### Task statement:
Write the records out again exactly, but without pictures.

### Records for this task:
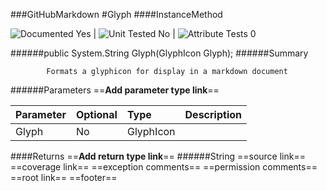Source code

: ###GitHubMarkdown
#Glyph
####InstanceMethod

![Documented Yes](http://b.repl.ca/v1/Documented-Yes-brightgreen.png) | ![Unit Tested No](http://b.repl.ca/v1/Unit%20Tested-No-grey.png) | ![Attribute Tests 0](http://b.repl.ca/v1/Attribute%20Tests-0-grey.png)

######public System.String Glyph(GlyphIcon Glyph);
######Summary

            Formats a glyphicon for display in a markdown document
            
######Parameters
==__Add parameter type link__==

Parameter | Optional | Type | Description
:---  | :---  | :---  | :--- 
Glyph | No | GlyphIcon | 

####Returns
==__Add return type link__==
######String
==source link==
==coverage link==
==exception comments==
==permission comments==
==root link==
==footer==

### Response for this exercise:
Source code

: ###GitHubMarkdown
#Glyph
####InstanceMethod

![Documented Yes](http://b.repl.ca/v1/Documented-Yes-brightgreen.png) | ![Unit Tested No](http://b.repl.ca/v1/Unit%20Tested-No-grey.png) | ![Attribute Tests 0](http://b.repl.ca/v1/Attribute%20Tests-0-grey.png)

######public System.String Glyph(GlyphIcon Glyph);
######Summary

            Formats a glyphicon for display in a markdown document
            
######Parameters
==__Add parameter type link__==

Parameter | Optional | Type | Description
:---  | :---  | :---  | :--- 
Glyph | No | GlyphIcon | 

####Returns
==__Add return type link__==
######String
==source link==
==coverage link==
==exception comments==
==permission comments==
==root link==
==footer==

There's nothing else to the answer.